- What you will do: Your answer must consist of one number: how many lines in the records contain "bring".

- Material provided:
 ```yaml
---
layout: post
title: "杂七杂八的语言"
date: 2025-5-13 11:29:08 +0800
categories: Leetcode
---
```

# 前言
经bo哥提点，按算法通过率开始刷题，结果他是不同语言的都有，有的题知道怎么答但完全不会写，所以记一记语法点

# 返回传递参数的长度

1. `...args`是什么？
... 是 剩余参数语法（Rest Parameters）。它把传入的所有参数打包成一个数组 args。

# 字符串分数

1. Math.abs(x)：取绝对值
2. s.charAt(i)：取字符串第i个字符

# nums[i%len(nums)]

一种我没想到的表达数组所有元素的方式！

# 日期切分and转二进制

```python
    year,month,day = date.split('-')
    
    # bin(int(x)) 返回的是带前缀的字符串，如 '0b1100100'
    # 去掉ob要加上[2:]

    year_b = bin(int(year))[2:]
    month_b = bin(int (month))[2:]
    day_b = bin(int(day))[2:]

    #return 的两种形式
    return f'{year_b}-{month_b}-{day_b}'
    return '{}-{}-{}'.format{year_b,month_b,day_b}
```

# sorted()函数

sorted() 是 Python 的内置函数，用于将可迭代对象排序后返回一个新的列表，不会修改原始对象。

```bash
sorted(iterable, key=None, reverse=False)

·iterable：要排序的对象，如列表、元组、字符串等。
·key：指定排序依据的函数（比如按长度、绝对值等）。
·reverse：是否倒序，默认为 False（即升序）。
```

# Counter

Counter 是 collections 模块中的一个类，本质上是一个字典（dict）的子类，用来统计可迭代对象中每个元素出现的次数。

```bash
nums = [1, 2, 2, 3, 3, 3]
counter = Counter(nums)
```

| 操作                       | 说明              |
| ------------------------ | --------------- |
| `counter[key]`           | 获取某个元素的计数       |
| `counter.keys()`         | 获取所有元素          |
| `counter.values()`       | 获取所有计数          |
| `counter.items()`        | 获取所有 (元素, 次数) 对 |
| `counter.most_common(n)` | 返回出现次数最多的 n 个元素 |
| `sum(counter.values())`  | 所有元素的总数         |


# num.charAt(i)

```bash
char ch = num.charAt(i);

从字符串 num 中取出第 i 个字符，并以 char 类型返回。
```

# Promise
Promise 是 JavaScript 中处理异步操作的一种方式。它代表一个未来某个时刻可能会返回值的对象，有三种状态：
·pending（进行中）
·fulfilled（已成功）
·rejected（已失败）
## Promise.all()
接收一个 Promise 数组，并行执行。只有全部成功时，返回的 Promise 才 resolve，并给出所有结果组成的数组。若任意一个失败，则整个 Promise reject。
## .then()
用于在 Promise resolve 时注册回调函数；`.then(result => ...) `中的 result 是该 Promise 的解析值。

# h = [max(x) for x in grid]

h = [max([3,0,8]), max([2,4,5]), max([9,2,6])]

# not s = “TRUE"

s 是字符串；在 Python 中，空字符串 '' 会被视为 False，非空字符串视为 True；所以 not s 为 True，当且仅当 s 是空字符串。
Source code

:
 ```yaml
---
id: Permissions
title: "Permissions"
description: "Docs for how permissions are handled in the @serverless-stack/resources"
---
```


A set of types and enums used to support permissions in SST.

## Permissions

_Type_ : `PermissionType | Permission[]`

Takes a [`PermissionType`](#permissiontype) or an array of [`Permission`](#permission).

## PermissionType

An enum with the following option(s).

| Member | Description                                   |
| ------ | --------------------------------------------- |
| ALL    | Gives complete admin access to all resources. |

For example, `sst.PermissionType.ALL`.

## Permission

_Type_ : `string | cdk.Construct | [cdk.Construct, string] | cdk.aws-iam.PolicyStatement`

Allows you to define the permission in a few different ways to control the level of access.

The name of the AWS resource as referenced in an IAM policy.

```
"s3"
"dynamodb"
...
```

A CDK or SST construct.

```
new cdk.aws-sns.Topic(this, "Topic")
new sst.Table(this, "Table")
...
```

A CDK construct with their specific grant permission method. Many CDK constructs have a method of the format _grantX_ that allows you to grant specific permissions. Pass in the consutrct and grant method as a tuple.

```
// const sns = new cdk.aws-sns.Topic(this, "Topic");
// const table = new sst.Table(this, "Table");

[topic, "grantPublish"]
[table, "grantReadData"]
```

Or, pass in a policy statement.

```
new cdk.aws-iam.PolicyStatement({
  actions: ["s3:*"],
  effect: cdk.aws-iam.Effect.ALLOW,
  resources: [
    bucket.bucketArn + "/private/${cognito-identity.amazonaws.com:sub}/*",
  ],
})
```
==
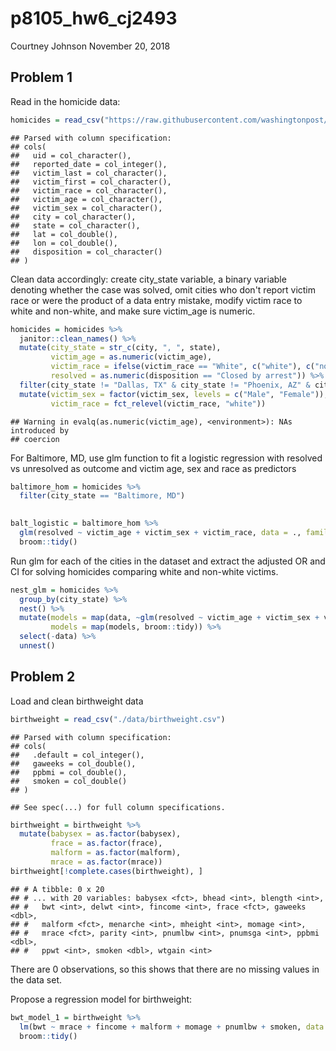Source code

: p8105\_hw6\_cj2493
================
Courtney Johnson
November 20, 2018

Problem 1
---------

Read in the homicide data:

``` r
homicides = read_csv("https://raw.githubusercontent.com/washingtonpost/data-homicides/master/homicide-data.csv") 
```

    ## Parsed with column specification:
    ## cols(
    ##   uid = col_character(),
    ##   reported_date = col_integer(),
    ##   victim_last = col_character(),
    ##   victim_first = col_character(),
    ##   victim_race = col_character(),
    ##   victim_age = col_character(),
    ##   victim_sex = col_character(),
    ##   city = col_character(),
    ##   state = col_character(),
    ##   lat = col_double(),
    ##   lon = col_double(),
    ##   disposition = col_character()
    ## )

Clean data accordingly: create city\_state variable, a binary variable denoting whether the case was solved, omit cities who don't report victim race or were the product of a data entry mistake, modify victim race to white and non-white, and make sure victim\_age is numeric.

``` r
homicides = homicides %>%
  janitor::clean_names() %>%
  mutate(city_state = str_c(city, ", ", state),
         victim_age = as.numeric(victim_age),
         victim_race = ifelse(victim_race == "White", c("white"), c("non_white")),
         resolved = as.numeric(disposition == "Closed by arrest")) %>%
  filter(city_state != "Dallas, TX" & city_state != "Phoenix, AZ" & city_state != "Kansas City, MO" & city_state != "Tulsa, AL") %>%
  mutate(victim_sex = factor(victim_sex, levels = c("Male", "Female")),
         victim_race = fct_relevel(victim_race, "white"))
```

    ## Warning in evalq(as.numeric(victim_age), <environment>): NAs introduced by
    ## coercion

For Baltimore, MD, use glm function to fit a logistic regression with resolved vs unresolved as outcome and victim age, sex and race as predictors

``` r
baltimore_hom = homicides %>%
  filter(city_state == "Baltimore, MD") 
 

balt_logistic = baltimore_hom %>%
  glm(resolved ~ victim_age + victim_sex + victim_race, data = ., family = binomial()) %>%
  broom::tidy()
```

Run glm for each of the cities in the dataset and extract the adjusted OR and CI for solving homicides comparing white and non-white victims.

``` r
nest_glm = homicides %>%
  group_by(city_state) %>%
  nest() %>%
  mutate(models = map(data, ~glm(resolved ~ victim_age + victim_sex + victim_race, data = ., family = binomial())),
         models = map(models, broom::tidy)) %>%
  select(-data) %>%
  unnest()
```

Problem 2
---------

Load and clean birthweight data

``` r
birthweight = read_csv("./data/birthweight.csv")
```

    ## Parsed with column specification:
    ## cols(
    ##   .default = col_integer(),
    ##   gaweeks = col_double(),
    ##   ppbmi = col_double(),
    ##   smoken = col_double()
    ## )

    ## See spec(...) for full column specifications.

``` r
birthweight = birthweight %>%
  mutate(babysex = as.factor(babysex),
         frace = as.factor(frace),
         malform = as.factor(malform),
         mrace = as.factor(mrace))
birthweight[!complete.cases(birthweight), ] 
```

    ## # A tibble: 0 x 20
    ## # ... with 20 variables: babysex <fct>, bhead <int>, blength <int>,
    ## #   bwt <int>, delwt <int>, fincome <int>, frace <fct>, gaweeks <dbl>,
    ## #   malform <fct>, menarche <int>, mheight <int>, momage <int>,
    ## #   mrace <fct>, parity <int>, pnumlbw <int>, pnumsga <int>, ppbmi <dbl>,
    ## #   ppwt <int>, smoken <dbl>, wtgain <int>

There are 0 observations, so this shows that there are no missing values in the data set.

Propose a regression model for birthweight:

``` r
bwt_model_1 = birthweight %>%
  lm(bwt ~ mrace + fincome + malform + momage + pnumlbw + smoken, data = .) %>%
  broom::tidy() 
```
...
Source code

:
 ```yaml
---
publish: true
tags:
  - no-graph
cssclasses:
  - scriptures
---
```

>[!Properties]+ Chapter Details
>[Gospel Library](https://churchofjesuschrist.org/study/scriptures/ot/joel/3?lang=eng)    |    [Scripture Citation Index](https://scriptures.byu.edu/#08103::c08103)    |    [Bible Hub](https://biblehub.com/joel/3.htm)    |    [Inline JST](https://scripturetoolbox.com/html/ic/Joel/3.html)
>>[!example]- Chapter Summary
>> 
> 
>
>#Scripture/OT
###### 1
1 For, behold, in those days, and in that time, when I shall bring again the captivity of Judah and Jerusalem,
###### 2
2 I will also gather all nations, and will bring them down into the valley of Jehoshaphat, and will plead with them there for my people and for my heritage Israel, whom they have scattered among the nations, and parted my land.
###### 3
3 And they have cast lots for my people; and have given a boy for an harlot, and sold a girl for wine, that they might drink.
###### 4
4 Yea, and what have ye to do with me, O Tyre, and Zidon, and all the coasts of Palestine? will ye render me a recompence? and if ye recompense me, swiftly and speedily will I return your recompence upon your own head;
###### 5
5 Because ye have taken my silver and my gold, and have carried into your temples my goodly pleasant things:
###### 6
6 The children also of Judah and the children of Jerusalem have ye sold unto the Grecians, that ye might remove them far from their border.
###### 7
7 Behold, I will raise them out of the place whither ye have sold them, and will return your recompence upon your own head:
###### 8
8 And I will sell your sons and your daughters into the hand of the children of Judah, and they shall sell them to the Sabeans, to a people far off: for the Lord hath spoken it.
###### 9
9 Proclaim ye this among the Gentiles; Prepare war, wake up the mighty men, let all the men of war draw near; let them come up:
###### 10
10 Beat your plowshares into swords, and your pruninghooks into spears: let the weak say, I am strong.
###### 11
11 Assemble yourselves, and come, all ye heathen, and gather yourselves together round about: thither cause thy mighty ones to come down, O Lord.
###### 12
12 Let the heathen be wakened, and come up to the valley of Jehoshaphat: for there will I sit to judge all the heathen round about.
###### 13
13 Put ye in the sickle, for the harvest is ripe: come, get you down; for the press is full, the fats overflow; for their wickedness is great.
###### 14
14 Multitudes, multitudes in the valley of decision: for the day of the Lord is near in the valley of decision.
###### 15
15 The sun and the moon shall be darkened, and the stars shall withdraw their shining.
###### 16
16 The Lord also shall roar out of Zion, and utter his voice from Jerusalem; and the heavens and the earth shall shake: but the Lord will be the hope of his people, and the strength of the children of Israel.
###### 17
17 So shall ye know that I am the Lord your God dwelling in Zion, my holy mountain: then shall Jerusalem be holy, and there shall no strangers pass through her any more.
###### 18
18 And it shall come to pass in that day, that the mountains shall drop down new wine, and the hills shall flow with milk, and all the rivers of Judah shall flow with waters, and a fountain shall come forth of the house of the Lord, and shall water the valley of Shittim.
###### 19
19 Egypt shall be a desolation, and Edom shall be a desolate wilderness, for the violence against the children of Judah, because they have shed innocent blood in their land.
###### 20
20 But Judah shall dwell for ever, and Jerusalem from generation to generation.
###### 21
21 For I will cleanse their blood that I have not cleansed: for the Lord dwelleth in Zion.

- Response: 2